BEGIN Extracted material

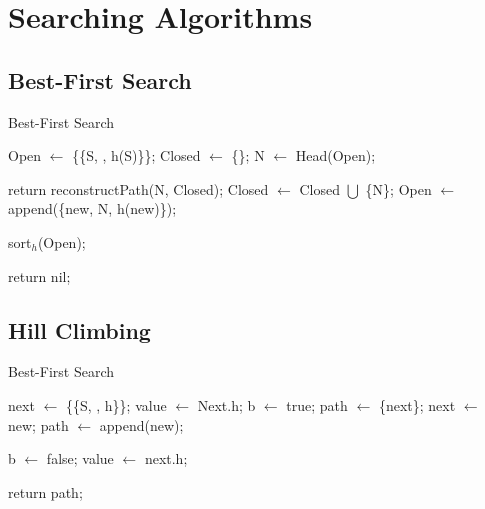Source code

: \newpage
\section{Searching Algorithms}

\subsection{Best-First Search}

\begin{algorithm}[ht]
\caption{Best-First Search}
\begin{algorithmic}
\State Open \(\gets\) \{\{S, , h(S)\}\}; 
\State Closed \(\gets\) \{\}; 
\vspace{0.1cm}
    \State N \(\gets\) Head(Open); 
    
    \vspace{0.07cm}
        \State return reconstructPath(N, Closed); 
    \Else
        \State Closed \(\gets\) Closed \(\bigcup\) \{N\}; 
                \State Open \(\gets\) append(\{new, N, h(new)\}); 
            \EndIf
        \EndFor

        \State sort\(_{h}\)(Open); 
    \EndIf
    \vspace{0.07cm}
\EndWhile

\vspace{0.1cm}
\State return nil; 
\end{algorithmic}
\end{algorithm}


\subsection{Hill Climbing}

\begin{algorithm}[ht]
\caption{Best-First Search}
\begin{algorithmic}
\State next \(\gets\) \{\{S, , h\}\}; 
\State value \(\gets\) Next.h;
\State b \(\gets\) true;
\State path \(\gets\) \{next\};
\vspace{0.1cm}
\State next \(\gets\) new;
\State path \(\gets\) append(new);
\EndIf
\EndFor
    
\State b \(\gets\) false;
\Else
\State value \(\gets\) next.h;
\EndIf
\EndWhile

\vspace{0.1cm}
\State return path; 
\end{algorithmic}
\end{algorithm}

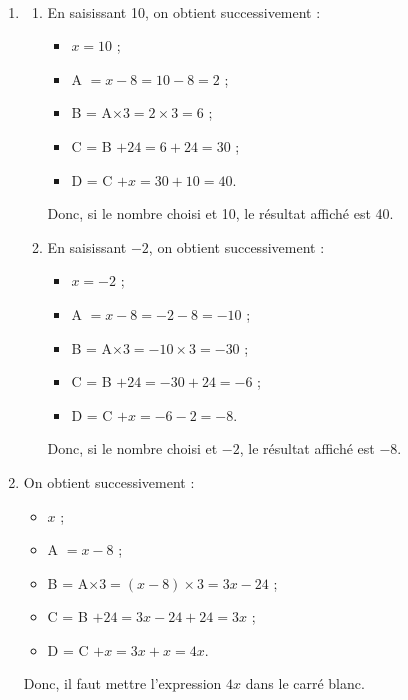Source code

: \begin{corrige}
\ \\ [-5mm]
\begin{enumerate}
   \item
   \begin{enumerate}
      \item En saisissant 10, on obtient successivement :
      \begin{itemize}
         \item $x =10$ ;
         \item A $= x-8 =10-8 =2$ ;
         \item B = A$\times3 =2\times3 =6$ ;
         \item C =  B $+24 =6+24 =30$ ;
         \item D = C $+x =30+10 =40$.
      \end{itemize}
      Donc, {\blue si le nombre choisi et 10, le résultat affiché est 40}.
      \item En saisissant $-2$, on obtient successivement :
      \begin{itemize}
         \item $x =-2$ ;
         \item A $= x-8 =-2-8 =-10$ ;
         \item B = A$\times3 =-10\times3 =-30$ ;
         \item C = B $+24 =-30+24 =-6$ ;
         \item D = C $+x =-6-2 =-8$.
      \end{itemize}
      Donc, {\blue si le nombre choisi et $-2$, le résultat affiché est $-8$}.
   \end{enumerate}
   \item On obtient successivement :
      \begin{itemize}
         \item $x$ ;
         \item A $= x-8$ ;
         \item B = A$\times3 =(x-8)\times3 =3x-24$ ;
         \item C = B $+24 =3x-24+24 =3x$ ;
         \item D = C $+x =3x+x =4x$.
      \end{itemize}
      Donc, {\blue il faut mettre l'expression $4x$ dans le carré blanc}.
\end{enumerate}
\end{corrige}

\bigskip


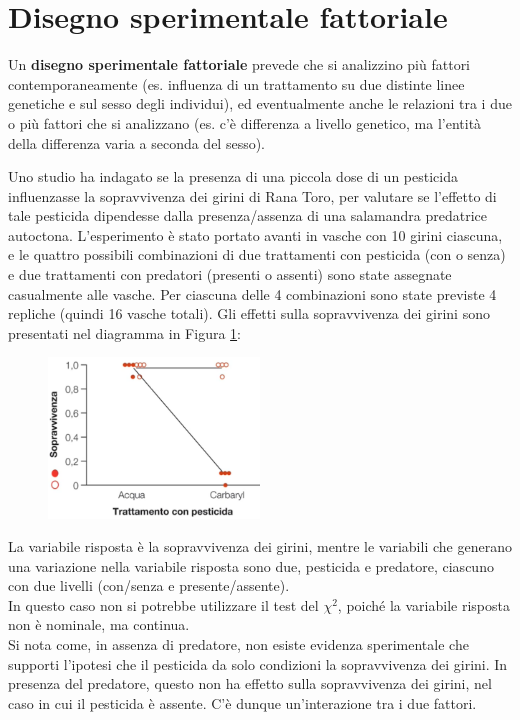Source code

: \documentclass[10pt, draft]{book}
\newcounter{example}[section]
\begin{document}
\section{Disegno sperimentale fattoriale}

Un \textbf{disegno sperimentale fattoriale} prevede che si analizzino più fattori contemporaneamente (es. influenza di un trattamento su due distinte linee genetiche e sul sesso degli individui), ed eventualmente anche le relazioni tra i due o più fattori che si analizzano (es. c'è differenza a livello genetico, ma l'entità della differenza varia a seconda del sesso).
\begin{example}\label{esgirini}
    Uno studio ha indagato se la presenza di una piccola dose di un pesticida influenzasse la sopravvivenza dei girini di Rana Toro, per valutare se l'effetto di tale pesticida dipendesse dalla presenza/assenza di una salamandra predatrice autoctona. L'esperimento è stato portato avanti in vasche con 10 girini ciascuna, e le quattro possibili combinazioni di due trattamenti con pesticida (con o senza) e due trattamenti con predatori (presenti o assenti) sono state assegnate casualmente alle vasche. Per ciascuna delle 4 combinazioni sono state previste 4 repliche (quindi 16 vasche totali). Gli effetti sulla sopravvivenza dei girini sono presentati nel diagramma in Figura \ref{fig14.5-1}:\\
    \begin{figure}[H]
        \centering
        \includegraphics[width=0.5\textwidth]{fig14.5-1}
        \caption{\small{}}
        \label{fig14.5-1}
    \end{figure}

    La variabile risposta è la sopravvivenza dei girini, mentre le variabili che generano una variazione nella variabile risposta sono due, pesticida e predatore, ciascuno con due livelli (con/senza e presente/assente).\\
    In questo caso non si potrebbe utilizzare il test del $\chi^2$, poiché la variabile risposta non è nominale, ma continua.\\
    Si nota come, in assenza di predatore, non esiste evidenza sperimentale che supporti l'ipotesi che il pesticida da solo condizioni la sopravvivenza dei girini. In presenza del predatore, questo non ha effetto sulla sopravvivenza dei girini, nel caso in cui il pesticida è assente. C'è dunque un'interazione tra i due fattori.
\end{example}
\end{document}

END Extracted material
BEGIN Extracted material

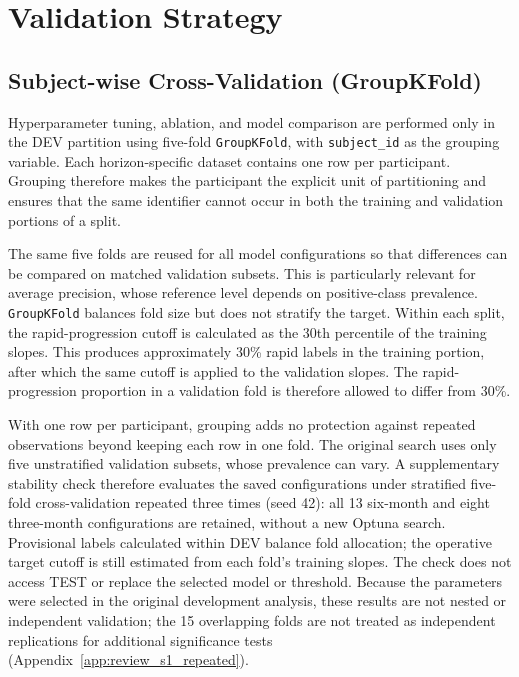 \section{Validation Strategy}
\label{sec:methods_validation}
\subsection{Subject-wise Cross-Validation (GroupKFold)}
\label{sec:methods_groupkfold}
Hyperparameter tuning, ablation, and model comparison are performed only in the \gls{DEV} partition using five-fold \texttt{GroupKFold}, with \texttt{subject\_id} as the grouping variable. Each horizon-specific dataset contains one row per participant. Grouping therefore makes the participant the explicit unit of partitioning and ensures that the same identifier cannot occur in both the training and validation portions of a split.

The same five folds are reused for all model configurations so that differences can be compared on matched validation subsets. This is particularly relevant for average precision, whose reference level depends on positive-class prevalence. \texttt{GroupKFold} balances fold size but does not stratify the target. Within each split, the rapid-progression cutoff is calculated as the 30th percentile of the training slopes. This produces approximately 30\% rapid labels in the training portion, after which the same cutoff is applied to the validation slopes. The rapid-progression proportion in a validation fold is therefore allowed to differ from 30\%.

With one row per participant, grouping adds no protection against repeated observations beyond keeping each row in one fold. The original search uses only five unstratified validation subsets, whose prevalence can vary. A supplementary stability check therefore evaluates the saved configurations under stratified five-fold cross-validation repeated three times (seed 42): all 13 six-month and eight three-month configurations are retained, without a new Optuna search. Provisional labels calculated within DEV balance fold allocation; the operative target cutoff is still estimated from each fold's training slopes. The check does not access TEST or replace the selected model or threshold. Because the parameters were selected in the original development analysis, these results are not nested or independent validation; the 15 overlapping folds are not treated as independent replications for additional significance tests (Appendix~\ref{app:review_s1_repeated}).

END Extracted material

* Task to carry out: Could you find every line in the records above that has the string "questo" and copy it?

* Reply to the task:
    In questo caso non si potrebbe utilizzare il test del $\chi^2$, poiché la variabile risposta non è nominale, ma continua.\\
    Si nota come, in assenza di predatore, non esiste evidenza sperimentale che supporti l'ipotesi che il pesticida da solo condizioni la sopravvivenza dei girini. In presenza del predatore, questo non ha effetto sulla sopravvivenza dei girini, nel caso in cui il pesticida è assente. C'è dunque un'interazione tra i due fattori.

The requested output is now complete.